> Exercise brief
Would you find each line in the entries below with the string "windows" and copy it?

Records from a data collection
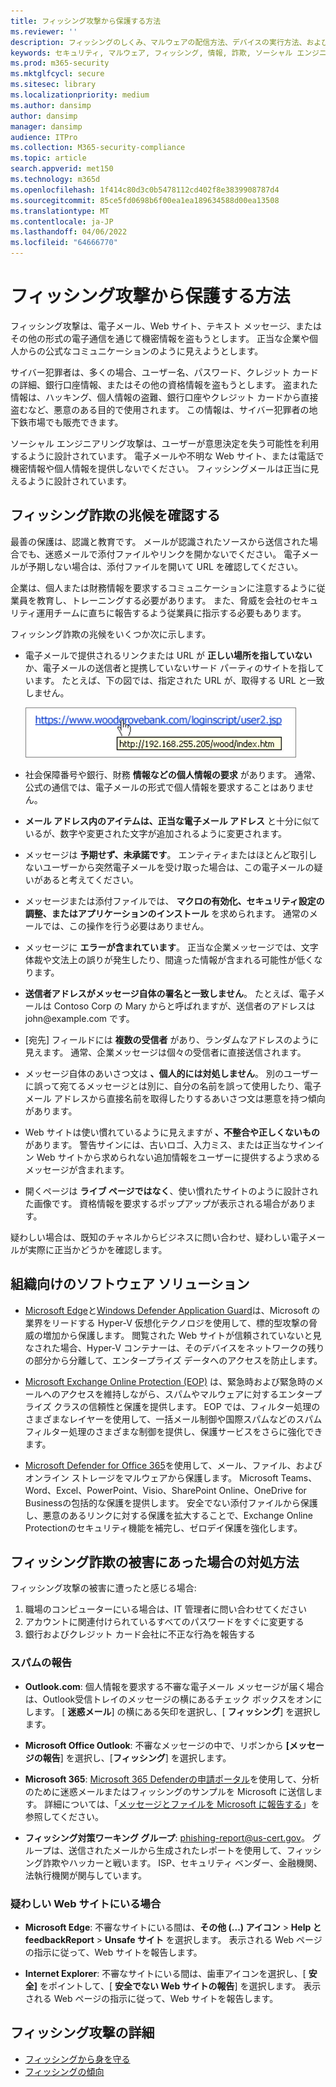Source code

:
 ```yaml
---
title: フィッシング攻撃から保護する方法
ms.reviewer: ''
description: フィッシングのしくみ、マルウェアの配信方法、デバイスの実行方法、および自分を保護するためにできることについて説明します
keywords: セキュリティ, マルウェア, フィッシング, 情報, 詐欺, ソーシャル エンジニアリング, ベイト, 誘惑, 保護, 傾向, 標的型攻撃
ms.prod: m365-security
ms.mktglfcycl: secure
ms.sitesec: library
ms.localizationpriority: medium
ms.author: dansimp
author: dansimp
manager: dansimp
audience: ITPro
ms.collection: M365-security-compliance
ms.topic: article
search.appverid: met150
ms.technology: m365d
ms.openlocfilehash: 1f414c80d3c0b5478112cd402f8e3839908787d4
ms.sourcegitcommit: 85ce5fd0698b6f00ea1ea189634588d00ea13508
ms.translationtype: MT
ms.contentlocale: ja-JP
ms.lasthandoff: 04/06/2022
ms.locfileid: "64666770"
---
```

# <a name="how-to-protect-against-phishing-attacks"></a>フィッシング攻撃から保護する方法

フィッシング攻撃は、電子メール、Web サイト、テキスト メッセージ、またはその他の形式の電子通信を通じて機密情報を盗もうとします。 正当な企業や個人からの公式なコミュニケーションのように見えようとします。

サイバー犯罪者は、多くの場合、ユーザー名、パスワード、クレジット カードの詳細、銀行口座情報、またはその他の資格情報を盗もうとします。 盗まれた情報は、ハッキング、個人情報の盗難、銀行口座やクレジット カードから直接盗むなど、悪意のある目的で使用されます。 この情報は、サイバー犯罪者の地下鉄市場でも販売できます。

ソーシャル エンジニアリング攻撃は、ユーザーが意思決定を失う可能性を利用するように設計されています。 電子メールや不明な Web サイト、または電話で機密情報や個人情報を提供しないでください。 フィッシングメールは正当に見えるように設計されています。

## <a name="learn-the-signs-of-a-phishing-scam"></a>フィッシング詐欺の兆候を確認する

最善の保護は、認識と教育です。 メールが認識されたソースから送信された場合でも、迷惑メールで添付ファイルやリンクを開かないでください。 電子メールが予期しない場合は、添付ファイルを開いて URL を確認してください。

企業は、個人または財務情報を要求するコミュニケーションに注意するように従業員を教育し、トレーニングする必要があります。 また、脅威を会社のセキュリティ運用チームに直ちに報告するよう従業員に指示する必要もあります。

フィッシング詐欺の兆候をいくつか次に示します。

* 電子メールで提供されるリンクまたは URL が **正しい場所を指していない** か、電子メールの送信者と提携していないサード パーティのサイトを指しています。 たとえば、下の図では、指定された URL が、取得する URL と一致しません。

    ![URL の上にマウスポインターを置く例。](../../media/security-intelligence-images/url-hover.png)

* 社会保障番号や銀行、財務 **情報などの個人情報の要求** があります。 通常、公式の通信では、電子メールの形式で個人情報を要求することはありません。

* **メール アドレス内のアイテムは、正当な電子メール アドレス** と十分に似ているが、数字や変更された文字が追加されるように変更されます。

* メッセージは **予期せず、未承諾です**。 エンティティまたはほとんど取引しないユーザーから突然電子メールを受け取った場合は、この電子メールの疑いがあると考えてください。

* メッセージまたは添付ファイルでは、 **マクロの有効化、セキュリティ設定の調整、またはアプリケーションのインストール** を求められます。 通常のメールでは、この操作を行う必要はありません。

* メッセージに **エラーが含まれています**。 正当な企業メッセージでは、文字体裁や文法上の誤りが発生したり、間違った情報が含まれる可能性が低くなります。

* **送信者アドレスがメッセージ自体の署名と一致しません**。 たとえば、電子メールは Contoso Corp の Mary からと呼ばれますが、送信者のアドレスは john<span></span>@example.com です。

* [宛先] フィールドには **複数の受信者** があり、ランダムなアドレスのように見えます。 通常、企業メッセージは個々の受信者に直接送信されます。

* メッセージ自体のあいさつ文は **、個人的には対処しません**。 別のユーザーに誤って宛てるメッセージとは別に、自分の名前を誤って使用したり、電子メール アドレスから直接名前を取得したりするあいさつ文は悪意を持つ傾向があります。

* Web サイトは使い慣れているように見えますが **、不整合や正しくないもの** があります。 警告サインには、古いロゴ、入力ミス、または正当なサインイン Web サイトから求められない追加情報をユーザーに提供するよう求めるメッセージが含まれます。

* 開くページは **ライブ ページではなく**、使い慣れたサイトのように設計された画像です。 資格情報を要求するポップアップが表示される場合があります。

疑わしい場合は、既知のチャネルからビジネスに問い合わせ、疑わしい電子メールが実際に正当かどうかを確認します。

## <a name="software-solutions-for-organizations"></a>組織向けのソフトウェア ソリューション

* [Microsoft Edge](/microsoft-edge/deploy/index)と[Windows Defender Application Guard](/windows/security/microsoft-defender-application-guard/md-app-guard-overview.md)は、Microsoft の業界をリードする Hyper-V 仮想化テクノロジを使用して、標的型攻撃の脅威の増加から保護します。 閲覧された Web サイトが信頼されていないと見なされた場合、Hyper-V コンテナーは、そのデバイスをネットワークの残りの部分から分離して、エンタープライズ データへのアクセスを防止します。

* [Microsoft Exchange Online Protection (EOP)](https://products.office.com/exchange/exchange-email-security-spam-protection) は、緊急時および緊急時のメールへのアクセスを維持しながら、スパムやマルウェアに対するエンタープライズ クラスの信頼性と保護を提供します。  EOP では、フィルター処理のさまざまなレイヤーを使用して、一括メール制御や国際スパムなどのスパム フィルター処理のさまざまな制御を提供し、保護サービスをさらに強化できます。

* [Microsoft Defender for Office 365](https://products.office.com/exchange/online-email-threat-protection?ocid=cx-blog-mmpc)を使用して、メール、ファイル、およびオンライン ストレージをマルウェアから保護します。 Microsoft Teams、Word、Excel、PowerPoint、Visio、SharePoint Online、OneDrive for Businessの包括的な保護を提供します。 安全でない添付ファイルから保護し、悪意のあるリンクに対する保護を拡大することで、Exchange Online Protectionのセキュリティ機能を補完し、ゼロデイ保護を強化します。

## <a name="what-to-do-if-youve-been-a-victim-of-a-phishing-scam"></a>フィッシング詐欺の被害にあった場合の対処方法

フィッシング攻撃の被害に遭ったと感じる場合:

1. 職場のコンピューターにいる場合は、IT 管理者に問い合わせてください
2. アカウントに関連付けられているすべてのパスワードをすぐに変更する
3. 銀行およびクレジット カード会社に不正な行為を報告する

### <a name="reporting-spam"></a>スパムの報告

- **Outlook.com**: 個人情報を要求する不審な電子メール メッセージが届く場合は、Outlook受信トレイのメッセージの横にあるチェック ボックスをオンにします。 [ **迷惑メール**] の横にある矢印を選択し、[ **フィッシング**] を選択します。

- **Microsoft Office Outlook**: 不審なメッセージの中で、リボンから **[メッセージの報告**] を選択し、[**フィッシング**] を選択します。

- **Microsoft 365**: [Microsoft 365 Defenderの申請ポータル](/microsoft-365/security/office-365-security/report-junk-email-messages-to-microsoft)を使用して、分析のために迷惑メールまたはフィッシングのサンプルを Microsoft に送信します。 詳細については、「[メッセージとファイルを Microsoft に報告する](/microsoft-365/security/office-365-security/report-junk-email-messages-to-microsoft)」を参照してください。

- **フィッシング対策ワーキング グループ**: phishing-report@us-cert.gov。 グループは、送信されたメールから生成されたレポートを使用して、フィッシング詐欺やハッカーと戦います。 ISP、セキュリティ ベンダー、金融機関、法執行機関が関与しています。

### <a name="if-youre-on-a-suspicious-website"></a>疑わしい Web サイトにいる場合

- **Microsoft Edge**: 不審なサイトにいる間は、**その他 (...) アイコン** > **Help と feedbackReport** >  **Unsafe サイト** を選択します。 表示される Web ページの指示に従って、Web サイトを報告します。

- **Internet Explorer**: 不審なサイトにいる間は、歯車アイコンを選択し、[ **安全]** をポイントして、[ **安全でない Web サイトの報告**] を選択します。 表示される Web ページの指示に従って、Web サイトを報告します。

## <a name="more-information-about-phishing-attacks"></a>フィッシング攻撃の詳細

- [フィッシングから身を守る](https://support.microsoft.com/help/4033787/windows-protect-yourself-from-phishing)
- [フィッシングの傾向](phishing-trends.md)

> The answer
* [Microsoft Edge](/microsoft-edge/deploy/index)と[Windows Defender Application Guard](/windows/security/microsoft-defender-application-guard/md-app-guard-overview.md)は、Microsoft の業界をリードする Hyper-V 仮想化テクノロジを使用して、標的型攻撃の脅威の増加から保護します。 閲覧された Web サイトが信頼されていないと見なされた場合、Hyper-V コンテナーは、そのデバイスをネットワークの残りの部分から分離して、エンタープライズ データへのアクセスを防止します。
- [フィッシングから身を守る](https://support.microsoft.com/help/4033787/windows-protect-yourself-from-phishing)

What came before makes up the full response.